And you can rationalise the cartoon caricature side of things in the fact that the cast is a crowd of detainees in an immigration centre putting on their own play about the waves of incoming nationalities over the years, starting with a comic book representation of Romans bopping cavemen over the head with clubs to the trite accompaniment of a live folk group.
This sequence sets the visual tone of Mark Thompson’s design as a mix of extraordinary lighting tricks, paint book graphics, projections and animations (supervised by Pete Bishop and lighting designer Neil Austin) which suggest a mixture of Asterix, 1066 And All That and Joan Littlewood’s Theatre Workshop at its fag-end and crudest.
The Romans are succeeded by the Huguenots, the Irish and the Jews in a carefree caper with repeated patterns of resentment at new arrivals filtered through the recurring love affair of Sacha Dhawan and the wonderful Michelle Terry in various guises.
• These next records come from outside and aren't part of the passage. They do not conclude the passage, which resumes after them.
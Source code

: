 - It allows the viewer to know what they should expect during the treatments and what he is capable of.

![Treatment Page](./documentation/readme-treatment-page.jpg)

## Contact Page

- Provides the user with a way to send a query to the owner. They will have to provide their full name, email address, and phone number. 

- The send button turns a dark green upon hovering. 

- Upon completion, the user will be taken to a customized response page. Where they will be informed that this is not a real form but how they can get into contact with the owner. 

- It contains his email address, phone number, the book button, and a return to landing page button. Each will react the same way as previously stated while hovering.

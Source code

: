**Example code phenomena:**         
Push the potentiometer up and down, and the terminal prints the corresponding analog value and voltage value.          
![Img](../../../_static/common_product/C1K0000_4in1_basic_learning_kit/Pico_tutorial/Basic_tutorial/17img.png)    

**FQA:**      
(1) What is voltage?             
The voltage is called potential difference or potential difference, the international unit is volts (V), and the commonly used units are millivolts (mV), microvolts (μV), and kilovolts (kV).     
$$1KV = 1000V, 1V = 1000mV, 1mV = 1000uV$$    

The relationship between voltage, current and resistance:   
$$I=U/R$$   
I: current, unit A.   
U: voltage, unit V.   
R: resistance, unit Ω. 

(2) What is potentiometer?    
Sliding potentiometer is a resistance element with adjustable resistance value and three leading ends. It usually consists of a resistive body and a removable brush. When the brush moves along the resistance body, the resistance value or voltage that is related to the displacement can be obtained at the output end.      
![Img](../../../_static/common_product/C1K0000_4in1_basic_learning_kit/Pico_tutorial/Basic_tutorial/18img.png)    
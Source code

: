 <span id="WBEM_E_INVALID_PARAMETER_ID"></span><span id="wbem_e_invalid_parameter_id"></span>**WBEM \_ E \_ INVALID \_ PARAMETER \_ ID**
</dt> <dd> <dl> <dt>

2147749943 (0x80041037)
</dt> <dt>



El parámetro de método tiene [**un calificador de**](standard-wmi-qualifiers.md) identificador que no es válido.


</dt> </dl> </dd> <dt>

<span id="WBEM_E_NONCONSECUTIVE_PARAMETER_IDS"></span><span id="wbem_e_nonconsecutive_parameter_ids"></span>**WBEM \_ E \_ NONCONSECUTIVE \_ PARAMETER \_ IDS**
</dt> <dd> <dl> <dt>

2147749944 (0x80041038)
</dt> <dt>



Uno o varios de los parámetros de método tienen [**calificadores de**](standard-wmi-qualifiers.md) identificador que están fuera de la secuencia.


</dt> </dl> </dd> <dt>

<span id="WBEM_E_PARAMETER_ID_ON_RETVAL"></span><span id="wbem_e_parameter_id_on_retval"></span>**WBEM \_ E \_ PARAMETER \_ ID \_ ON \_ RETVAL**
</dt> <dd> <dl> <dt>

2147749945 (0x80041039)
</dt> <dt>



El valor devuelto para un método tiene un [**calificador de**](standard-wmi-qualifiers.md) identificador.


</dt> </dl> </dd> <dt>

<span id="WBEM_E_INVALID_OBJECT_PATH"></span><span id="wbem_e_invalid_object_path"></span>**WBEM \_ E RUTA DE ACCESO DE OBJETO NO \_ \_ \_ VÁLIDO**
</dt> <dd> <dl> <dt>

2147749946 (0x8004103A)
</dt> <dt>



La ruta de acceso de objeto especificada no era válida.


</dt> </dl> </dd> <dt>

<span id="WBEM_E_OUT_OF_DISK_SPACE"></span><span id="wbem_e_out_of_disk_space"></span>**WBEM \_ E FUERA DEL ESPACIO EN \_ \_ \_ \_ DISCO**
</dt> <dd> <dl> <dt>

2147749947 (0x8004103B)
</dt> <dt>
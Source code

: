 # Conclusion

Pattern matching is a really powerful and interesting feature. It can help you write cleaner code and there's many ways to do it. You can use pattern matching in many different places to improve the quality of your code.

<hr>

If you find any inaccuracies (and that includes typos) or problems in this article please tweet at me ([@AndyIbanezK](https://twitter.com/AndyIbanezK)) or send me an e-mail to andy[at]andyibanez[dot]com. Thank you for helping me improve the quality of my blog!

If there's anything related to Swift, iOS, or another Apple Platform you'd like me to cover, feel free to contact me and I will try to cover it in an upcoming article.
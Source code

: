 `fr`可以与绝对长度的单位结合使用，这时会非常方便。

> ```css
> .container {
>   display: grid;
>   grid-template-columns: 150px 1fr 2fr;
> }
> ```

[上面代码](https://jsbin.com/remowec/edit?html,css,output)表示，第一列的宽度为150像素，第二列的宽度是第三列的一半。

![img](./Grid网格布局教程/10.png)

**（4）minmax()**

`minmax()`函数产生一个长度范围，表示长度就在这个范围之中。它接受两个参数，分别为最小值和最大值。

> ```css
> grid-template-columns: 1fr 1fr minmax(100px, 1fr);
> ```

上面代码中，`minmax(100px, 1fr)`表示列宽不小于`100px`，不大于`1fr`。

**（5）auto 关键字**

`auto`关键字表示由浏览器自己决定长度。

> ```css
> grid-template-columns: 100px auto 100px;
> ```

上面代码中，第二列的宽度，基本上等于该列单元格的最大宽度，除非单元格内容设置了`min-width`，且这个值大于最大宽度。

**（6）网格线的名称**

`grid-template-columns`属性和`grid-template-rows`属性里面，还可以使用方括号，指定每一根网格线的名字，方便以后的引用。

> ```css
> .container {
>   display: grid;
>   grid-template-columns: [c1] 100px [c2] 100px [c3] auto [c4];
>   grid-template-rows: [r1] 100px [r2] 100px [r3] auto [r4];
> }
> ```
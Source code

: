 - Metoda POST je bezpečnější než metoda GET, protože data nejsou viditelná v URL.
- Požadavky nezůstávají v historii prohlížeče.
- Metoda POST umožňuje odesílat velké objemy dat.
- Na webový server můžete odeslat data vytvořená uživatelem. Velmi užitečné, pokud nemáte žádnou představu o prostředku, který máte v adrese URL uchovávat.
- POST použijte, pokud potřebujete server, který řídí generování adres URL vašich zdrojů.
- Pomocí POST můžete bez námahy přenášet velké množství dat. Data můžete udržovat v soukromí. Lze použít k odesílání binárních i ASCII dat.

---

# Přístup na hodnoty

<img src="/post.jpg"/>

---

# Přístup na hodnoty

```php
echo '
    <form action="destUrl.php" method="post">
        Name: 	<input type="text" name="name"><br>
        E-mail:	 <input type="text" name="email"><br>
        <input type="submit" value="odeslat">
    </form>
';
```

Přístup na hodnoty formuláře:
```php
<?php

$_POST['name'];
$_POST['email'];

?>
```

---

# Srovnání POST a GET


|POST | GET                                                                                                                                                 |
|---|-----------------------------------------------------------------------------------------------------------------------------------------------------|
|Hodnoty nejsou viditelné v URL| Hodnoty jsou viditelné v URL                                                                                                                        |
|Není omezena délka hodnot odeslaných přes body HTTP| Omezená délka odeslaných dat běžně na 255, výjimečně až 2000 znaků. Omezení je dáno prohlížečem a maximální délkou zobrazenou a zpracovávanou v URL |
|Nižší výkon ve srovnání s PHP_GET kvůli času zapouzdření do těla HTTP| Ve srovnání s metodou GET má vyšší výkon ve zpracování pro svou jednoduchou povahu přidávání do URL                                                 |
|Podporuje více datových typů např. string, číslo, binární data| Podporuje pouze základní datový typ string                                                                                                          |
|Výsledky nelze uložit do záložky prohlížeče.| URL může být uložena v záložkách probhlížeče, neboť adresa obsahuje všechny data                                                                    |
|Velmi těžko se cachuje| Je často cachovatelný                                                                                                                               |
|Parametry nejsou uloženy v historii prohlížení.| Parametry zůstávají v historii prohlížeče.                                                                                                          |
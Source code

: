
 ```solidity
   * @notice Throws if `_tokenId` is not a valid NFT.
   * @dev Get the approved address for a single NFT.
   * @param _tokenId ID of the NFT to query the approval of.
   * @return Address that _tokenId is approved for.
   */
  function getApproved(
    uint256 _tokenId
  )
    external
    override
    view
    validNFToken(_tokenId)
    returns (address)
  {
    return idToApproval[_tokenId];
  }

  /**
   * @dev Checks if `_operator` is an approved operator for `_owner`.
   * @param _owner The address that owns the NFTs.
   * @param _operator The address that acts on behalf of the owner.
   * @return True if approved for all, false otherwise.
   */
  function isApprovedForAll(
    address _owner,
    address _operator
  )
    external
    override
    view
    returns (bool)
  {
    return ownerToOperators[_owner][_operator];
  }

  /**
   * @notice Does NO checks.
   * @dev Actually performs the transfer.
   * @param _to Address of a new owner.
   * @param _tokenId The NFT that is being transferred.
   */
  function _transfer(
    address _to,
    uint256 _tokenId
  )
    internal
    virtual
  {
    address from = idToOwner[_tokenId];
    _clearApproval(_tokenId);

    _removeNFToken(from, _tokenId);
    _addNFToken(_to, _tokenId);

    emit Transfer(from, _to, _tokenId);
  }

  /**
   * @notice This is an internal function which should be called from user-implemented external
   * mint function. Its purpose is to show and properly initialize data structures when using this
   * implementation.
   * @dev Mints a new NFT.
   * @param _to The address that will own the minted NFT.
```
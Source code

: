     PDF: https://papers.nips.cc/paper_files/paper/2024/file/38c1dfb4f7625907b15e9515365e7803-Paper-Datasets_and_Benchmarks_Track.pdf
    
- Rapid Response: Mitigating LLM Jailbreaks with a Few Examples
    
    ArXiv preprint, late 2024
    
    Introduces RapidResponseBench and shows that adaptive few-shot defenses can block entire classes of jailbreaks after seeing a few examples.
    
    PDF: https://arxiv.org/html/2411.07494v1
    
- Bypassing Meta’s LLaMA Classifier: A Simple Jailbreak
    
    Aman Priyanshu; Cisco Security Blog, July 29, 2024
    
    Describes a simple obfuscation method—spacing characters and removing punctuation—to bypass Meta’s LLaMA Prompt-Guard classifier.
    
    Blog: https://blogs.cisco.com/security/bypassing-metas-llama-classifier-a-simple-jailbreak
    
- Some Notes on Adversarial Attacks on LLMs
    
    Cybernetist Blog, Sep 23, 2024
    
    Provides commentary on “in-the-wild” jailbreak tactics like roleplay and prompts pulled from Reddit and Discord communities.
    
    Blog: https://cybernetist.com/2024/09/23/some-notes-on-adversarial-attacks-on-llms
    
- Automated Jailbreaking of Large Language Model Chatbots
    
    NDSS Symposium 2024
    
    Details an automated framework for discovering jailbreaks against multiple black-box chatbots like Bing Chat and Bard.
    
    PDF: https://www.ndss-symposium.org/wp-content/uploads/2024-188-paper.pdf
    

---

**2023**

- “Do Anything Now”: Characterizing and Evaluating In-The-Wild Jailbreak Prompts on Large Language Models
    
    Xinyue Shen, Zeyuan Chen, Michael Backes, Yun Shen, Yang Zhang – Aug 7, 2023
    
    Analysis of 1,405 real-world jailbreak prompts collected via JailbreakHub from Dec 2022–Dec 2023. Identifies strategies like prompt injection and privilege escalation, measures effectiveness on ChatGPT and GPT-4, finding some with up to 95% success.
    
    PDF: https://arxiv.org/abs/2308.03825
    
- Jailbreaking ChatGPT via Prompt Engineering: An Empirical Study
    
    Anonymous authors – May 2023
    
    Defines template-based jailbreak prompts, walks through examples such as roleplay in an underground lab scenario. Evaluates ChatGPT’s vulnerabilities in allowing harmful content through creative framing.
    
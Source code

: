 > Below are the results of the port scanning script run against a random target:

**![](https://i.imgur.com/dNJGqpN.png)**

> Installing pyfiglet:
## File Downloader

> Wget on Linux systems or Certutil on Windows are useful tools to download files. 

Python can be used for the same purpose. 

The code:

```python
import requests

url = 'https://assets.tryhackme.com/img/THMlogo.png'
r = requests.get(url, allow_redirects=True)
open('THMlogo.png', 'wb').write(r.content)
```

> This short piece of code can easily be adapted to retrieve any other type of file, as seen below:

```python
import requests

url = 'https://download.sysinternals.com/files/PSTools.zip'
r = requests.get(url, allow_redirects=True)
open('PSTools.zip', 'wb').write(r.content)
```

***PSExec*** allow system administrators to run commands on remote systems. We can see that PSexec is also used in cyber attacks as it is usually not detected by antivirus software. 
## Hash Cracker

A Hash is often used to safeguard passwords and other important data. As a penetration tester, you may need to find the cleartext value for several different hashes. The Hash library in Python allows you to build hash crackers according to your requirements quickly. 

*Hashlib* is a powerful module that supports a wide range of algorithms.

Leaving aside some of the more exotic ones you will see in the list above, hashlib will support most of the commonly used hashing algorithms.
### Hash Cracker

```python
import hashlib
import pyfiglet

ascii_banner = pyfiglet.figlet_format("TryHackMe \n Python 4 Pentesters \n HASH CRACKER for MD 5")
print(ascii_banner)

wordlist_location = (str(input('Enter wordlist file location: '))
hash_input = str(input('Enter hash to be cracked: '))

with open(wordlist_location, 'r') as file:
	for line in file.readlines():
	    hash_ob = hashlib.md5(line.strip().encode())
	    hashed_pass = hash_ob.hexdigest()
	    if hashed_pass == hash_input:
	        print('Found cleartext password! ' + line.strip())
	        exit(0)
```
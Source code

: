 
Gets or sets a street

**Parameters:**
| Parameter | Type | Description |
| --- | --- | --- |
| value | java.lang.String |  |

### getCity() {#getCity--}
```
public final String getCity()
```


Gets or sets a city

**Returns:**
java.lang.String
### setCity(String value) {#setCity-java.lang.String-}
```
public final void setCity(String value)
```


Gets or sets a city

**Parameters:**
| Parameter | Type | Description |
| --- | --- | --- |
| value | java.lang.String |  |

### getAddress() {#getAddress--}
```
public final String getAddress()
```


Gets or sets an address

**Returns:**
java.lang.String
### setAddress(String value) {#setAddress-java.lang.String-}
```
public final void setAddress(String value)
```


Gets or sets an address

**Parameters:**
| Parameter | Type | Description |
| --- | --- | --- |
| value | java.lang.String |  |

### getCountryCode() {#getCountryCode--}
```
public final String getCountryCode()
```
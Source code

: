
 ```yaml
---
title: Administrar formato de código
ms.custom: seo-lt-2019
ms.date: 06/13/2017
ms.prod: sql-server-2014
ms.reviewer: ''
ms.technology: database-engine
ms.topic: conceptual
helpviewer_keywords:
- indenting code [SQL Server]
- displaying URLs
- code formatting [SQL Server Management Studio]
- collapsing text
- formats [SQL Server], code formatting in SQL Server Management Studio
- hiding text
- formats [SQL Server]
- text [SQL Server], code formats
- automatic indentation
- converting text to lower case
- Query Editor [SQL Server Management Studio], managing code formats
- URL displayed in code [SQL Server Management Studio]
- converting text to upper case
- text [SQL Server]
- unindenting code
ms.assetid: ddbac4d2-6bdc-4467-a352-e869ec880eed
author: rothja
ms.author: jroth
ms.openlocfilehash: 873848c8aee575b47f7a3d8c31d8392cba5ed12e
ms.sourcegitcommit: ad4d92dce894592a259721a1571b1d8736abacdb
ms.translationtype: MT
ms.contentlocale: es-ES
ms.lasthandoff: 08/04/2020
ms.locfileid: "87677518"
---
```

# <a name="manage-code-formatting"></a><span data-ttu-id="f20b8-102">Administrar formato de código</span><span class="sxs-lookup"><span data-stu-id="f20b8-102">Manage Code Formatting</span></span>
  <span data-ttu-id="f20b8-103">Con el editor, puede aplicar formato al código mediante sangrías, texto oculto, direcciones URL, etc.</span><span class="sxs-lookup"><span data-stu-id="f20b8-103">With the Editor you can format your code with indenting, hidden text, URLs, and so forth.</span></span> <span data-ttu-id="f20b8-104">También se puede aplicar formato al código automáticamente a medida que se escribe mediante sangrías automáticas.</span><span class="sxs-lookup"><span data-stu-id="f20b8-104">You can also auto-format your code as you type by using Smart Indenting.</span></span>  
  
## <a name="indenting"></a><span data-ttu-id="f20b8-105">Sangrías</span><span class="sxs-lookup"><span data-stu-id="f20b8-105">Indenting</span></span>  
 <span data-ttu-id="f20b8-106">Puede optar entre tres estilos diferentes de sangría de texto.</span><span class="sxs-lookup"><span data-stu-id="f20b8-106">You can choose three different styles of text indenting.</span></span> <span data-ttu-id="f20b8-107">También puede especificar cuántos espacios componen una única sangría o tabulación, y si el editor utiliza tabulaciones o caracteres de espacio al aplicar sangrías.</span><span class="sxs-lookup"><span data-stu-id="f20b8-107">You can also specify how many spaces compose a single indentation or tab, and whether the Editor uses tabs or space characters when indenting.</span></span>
There’s feedback, too, on the grotesquely exaggerated sounding board of the Bethnal Green pub where Sophie Stanton’s hilarious, raucous barmaid greets each new mob with a cheery expletive, a joke with a good pay off when she is similarly disgusted by the absence of the Americans during the Blitz.
The other pub regulars are Fred Ridgeway’s chirpy Cockney philosopher and Trevor Laird’s passive Jamaican, prophesying “rivers of blood” from the start and finally withdrawing “home” to Barbados. But the second act stills the laughter as it comes up to date with the journey of Dhawan’s Bangladeshi Mushi – who invents the nation’s favourite dish, chicken tikka masala -- through the minefield of the National Front, Muslim bovver boys in Brick Lane and the blind fundamentalist imam with two hooked hands who demands one of Mushi’s twins as a religious saviour.
Bean the playwright usurps Bean the glib pamphleteer in these latter scenes of street violence, gentrification (celebrating “an eclectic mix” in Clerkenwell) and the resolution of the barmaid’s personal life and political prejudice. The very high level of acting extends to Elliot Levey’s clutch of fanatics, Tony Jayawardena’s blind imam, Olivia Colman’s earnest director (“We took a democratic vote to close all discussion on the script”) and Aaron Neil’s imposing chief rabbi and svelte Bangladeshi bigwig.